Streaming MongoExport to Blob Store (S3)

UseCase: Take a one-time mongoexport of a 1 TB sharded dataset from mongo cluster and upload to azure blob/s3.
Challenges:
- CPU: Heavy %cpu consumption
- Memory: Moderate
- Disk: Heavy IOPS consumption, Large Disk provisioning
Solutions:
- Simplest solution would be taking mongoexport dump onto disk and then upload to azure blob.
Problem: Needs > 1 TB disk space and much more IOPS. Slow.
Improvement: Parallelise mongoexport process per shard - Better one is to stream output of mongoexport (from each shard) to azure blob per shard.
mongoexport --host=$ip --db=$db --collection=$collection | python tap.py $db.$collection.$shard $location

tap.py :
python script that takes in stdin stream and writes onto s3 blob without consuming significant amount of resources (disk/memory).

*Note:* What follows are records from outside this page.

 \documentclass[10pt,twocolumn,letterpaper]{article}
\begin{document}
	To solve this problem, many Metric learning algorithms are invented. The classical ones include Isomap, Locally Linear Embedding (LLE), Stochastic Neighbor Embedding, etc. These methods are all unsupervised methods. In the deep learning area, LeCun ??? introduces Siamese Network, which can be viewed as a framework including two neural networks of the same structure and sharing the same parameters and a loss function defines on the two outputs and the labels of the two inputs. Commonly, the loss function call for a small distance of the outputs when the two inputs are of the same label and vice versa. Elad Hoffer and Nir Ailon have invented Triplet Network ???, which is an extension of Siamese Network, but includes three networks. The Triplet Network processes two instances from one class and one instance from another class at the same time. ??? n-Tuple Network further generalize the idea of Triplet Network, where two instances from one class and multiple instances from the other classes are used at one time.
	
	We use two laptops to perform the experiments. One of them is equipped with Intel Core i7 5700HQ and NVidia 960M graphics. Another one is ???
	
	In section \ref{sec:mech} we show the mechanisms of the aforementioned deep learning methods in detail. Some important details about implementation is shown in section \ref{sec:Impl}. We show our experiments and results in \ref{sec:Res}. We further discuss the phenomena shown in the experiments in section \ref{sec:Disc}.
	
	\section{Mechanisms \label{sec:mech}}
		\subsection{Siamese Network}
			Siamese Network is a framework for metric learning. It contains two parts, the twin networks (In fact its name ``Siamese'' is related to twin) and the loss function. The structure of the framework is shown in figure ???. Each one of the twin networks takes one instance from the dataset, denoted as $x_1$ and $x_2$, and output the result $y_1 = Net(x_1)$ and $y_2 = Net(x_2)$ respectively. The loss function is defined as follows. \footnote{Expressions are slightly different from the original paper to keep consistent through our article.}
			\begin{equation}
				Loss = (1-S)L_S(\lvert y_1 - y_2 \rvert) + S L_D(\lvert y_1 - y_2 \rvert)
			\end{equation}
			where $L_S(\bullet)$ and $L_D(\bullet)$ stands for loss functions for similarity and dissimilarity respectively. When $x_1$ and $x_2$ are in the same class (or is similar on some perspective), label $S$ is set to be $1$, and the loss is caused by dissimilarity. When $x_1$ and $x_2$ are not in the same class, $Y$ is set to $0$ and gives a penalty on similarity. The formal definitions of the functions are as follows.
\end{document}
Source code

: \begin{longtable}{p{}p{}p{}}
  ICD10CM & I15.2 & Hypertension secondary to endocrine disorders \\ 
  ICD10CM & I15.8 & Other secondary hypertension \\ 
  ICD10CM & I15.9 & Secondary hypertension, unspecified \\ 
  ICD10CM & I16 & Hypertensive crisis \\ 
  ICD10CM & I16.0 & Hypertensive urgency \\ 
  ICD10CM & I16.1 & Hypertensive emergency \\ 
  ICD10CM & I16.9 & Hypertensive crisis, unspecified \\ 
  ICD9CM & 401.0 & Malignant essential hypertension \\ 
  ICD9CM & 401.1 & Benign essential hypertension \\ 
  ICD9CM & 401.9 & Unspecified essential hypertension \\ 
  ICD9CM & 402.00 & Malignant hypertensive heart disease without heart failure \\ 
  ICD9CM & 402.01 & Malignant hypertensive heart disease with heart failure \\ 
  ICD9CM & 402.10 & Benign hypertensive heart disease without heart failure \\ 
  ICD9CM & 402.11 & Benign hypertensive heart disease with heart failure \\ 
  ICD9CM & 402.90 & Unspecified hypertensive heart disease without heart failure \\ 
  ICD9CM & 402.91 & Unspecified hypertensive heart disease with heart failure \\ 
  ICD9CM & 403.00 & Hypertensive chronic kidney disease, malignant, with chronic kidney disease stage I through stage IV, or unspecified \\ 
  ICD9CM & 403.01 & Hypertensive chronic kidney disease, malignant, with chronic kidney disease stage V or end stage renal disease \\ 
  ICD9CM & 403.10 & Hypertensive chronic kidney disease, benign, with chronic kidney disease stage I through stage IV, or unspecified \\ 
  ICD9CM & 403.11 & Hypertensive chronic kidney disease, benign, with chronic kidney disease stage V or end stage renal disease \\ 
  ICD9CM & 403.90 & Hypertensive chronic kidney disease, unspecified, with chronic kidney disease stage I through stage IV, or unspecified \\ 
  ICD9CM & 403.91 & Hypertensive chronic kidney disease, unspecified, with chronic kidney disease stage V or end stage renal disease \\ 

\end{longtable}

Library used: https://github.com/RaRe-Technologies/smart_openConclusion:
Had issue with this approach where cpu was not sufficient and complete dataset was not ingested into blob. Over provisioning worked.
With 12 shards and each mongo-export (on each shard) spawning 4 processes, a total of 48 processes were spawned. So, I used 48 core machine for streaming the 1 TB collection from mongo to azure blob.
Instance Used : 48 cores, 96 GB Mem
CPU utilised : 30% — 33%
RAM utilised : 7% — 10%
Total Time : 4–5 hrs